Arguments of the Parties
The petitioners relied on their living situation, living separately for over 22 years, and contended that this separation provided strong evidence regarding the failure of their marriage which is now broken beyond repair, since their differences have been persisting for more than two decades and cannot be resolved now, thence there is no chance of this marriage surviving. He also agreed to pay a reasonable amount as alimony to the estranged wife after this decree of divorce is granted.

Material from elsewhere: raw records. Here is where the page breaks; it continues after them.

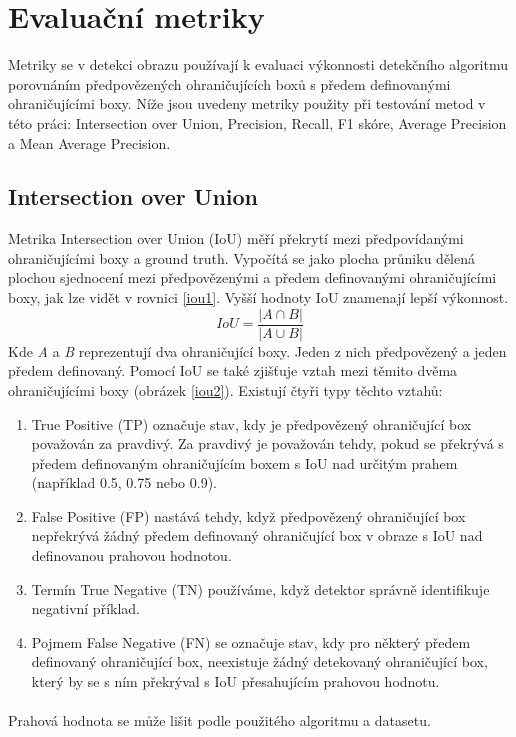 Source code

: \section{Evaluační metriky}
Metriky se v detekci obrazu používají k evaluaci výkonnosti detekčního algoritmu porovnáním předpovězených ohraničujících boxů s předem definovanými ohraničujícími boxy. Níže jsou uvedeny metriky použity při testování metod v této práci: Intersection over Union, Precision, Recall, F1 skóre, Average Precision a Mean Average Precision.

\subsection*{Intersection over Union}
Metrika Intersection over Union (IoU) \cite{iou} měří překrytí mezi předpovídanými ohraničujícími boxy a ground truth. Vypočítá se jako plocha průniku dělená plochou sjednocení mezi předpovězenými a předem definovanými ohraničujícími boxy, jak lze vidět v rovnici \ref{iou1}. Vyšší hodnoty IoU znamenají lepší výkonnost.
\begin{equation}\label{iou1}
I o U=\frac{|A \cap B|}{|A \cup B|}
\end{equation}
Kde \textit{A} a \textit{B} reprezentují dva ohraničující boxy. Jeden z nich předpovězený a jeden předem definovaný. 
Pomocí IoU se také zjišťuje vztah mezi těmito dvěma ohraničujícími boxy (obrázek \ref{iou2}). Existují čtyři typy těchto vztahů:
\begin{enumerate}
    \item True Positive (TP) označuje stav, kdy je předpovězený ohraničující box považován za pravdivý. Za pravdivý je považován tehdy, pokud se překrývá s předem definovaným ohraničujícím boxem s IoU nad určitým prahem (například 0.5, 0.75 nebo 0.9).
    \item False Positive (FP) nastává tehdy, když předpovězený ohraničující box nepřekrývá žádný předem definovaný ohraničující box v obraze s IoU nad definovanou prahovou hodnotou.
    \item Termín True Negative (TN) používáme, když detektor správně identifikuje negativní příklad.
    \item Pojmem False Negative (FN) se označuje stav, kdy pro některý předem definovaný ohraničující box, neexistuje žádný detekovaný ohraničující box, který by se s ním překrýval s IoU přesahujícím prahovou hodnotu.  
\end{enumerate}
\paragraph{} Prahová hodnota se může lišit podle použitého algoritmu a datasetu.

Hence, the counsel representing the petitioner requested the court to exercise powers specified under Article 142 to dissolve the marriage, by granting divorce on grounds of irretrievable breakdown of marriage. The petitioners supported their arguments by relying on the precedents decided by Supreme Court wherein the court had acknowledged this as a ground for divorce, and was sure that the marriage is non-retrievable as it has now become emotionally dead, and is in a state that is beyond salvage.  Therefore, they allowed the decree of divorce even in the absence of any law, specifically discussing this ground of divorce, since they believed that justice could be served in these cases, only with the exercise of this special power.
However, the wife and her counsel argued that since there was no express recognition of this ground under the hindu laws, therefore divorce cannot be granted. They contended that previously divorce was granted on such grounds only when both parties consented to it. They relied on the precedents adjudged by the SC to support their argument and prayed that the court grants them relief in a similar way as the Family Court and HC.
Interpretation and Analysis of the Law
The Court based their decisions on the grounds that since the relationship between both the parties is strained and estranged for 22 years, hence it is evident that there are nil possibilities for a reunion. None of the efforts were fruitful in the past, and any efforts henceforth are also likely to be the same. Therefore, in such cases, the courts have previously granted relief to the parties seeking a divorce, even if only one of the parties is consenting since it is evident and the court also strongly believes that the relationship is completely broken and irreparable.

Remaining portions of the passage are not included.